The university's official mission statement says reducing the number of Nepali students studying abroad is one of its objectives. The Human Resource Management (HRM) of Nepal reports that its proposal includes a governance model intended to limit political involvement. In addition, the university's proposal describes plans to establish itself as a institution for education and research with both national and international academic engagement. Additionally, UoN will be run by an independent Board of Trustees who will be responsible for appointing senior leadership positions (such as selecting its own vice-chancellor). The main administrative headquarters of the university will be set outside the Kathmandu Valley.

== History ==
The University of Nepal Act, 2081 (2024) proposed the university in October 2024. UoN began existence 31 days post the law's passage as an institution focused on higher education and research, according to Nepal Law Commission. The concept of the university originated in the late 2010s to address challenges facing Nepal's higher education sector. Since then, some 40 Nepali academicians have been working to establish the University of Nepal to address the issue. The House of Representatives passed the University of Nepal bill on Bhadra 24, following a proposal by Education Minister Vidya Bhattari. The bill also underwent review in the Parliamentary Committee on Health and Information Technology and was passed in the National Assembly on Ashad 18. According to the HRM Nepal, existing universities in Nepal face challenges related to politicization, government control and concerns about teaching quality and the University of Nepal was proposed as an initiative to operate under a different governance model.

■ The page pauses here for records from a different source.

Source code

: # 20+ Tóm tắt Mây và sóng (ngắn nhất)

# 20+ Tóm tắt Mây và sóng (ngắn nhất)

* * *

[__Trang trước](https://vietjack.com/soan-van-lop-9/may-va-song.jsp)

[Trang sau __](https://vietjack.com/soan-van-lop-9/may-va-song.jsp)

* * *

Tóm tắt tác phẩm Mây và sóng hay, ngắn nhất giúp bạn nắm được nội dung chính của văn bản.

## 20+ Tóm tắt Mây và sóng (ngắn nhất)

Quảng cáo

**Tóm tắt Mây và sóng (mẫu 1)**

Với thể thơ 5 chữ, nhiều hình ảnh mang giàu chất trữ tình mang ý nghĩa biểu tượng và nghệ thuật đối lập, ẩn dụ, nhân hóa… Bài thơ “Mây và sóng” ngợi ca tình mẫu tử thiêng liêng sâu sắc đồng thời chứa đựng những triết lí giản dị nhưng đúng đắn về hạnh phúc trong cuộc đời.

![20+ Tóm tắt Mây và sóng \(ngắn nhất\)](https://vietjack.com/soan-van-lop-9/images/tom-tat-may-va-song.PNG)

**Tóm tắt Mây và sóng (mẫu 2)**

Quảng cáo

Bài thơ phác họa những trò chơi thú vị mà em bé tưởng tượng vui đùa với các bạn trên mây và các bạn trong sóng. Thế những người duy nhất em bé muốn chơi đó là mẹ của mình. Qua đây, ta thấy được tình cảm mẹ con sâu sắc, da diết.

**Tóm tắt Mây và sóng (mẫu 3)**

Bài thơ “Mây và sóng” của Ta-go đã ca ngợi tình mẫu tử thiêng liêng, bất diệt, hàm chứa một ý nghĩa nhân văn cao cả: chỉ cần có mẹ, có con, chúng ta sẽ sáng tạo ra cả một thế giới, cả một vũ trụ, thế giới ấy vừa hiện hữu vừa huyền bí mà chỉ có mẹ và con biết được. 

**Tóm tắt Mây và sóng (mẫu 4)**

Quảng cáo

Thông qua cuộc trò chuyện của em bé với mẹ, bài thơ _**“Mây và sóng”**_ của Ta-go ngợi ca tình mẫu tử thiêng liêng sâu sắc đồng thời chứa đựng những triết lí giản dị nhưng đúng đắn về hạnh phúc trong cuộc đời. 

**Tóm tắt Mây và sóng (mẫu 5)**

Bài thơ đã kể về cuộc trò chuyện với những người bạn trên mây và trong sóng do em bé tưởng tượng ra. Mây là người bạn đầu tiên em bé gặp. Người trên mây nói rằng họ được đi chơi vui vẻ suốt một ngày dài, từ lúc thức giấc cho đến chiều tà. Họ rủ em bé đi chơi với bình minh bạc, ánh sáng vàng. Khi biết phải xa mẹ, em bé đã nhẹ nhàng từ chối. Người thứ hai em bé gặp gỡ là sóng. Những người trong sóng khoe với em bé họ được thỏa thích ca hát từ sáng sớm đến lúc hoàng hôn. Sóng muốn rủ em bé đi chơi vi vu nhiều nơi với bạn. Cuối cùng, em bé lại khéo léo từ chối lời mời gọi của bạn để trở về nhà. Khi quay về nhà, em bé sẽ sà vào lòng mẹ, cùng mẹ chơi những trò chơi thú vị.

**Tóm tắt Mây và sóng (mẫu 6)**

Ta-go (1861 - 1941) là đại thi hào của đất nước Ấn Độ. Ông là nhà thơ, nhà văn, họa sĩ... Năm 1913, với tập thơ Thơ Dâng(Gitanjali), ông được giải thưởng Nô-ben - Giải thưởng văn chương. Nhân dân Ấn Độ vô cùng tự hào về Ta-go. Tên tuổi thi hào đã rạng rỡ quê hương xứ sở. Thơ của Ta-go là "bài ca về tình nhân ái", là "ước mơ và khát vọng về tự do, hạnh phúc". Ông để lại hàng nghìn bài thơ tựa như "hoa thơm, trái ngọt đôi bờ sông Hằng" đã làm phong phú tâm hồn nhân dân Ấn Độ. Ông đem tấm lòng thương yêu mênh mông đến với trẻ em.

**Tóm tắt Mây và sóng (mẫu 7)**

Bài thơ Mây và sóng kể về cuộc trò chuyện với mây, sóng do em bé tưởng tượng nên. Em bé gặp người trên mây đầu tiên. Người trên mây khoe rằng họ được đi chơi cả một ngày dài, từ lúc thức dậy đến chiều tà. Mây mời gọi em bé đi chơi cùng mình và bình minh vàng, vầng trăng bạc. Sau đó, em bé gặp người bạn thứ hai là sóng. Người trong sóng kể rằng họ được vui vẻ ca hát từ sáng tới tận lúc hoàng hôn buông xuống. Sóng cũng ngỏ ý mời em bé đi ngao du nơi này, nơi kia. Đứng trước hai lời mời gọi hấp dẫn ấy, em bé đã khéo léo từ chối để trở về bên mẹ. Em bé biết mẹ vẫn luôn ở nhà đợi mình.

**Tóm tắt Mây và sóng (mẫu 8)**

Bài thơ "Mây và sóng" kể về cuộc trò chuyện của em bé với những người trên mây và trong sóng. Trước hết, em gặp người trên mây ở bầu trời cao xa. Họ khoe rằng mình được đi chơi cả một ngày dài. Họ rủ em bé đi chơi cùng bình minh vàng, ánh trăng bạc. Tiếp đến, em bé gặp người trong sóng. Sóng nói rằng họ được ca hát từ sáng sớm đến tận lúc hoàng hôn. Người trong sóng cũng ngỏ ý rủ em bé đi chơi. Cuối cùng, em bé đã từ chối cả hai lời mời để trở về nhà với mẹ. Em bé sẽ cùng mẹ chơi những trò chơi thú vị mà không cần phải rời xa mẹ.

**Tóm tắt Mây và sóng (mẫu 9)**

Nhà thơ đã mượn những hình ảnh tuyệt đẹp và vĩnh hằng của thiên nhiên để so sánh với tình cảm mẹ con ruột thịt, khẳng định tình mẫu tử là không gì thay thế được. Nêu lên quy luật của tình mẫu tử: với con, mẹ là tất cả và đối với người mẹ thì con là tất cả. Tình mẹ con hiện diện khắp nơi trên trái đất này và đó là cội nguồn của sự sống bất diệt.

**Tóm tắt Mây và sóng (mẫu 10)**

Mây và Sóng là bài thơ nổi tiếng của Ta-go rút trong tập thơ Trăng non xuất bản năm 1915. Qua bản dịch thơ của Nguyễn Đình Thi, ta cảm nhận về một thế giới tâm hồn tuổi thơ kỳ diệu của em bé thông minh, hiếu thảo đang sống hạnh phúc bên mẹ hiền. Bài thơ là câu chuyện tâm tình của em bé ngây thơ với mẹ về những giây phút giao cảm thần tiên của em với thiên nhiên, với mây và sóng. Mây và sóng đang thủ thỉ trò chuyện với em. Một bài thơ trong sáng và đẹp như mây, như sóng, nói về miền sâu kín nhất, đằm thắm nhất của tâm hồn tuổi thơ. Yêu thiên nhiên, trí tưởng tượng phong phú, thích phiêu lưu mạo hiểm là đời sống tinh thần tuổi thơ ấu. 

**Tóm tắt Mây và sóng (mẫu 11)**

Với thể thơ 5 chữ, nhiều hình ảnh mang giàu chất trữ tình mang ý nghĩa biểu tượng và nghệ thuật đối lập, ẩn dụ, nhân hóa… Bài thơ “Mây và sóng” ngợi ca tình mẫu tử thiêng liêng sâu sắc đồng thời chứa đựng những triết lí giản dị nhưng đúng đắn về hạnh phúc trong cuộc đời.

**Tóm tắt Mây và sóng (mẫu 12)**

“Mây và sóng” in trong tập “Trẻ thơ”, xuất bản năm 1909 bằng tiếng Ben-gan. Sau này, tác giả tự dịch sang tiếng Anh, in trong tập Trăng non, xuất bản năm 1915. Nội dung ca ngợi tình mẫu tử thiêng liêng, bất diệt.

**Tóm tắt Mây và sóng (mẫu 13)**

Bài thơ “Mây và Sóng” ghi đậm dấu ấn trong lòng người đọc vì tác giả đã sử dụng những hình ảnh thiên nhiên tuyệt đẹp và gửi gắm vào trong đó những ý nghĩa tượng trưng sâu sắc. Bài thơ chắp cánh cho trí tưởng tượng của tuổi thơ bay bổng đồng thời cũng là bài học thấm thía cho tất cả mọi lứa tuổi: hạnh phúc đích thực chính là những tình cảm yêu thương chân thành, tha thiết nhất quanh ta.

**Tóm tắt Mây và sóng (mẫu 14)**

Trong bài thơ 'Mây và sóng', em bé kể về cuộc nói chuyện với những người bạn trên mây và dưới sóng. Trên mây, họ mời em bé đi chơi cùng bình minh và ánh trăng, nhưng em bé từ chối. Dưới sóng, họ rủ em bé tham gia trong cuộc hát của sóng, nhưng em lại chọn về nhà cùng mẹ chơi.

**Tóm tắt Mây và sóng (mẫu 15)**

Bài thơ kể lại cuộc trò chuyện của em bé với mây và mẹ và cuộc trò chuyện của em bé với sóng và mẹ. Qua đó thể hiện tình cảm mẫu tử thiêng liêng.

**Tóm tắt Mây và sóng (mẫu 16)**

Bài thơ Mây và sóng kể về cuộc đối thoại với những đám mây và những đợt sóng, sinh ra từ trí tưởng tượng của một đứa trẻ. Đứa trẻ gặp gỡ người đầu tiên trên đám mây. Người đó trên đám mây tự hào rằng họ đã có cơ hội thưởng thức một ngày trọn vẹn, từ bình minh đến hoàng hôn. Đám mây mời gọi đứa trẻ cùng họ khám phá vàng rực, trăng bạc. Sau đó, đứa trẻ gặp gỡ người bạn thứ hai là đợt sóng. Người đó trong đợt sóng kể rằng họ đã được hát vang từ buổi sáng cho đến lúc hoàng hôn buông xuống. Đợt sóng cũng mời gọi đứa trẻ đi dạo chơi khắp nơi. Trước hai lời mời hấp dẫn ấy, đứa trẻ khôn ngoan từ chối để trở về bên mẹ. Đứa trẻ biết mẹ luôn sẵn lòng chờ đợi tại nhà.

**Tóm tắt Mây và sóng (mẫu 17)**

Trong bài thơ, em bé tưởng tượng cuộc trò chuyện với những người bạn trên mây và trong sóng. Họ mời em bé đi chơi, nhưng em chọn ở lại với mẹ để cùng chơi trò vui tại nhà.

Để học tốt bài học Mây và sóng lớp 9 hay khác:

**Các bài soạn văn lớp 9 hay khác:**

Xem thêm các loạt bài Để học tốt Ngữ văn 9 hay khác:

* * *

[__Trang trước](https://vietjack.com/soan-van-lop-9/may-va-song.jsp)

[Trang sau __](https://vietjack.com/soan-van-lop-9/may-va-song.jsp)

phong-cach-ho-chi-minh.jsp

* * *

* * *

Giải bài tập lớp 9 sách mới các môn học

== Governance structure ==
ToN operates under a governance structure managed by an independent Board of Trustees, chaired by the Chancellor and includes representatives from the university administration, provincial and local governments, academic sectors, and five contributing members. The Human Resource Management of Nepal reports that the university's governance structure is written to limit political and politicians' involvement in the administration of the school.

Under the Board of Trustees are the Academic Council, the Executive Council, and various research centers, along with schools and constituent colleges. The core leadership positions include the Chancellor, Vice-Chancellor, Registrar, Deans, Directors, and campus Principals. One report states that Dr. Arjun Karki currently serves as Vice-Chancellor.

The structure is as follows:

- Board of Trustees
- Academic Council
- Executive Council
- Research Centers
- Schools and colleges
- Chancellor
- Vice-Chancellor - Dr Arjun Karki
- Registrar
- Dean
- Director
- Principal

== Members of the Board of Trustees ==

- Dr. Bindu N. Lohani (Chancellor)
- Dr. Bimala Rai Paudyal
- Prof. Bipin Adhikari
- Ms. Chandni Joshi
- Dr. Jagadish C. Pokharel
- Er. Lal Krishna K C
- Ms. Laxmi Devi Pandey
- Mr. Madhab Paudel
- Mr. Rameshore Khanal
- Prof. Dr. Ram M. Shrestha
- Dr. Shiba Thapa

The board of Trustees will be chaired by the Chancellor and include representatives from the university leadership, provincial and local governments, academics, and five contributing members (two of which are women).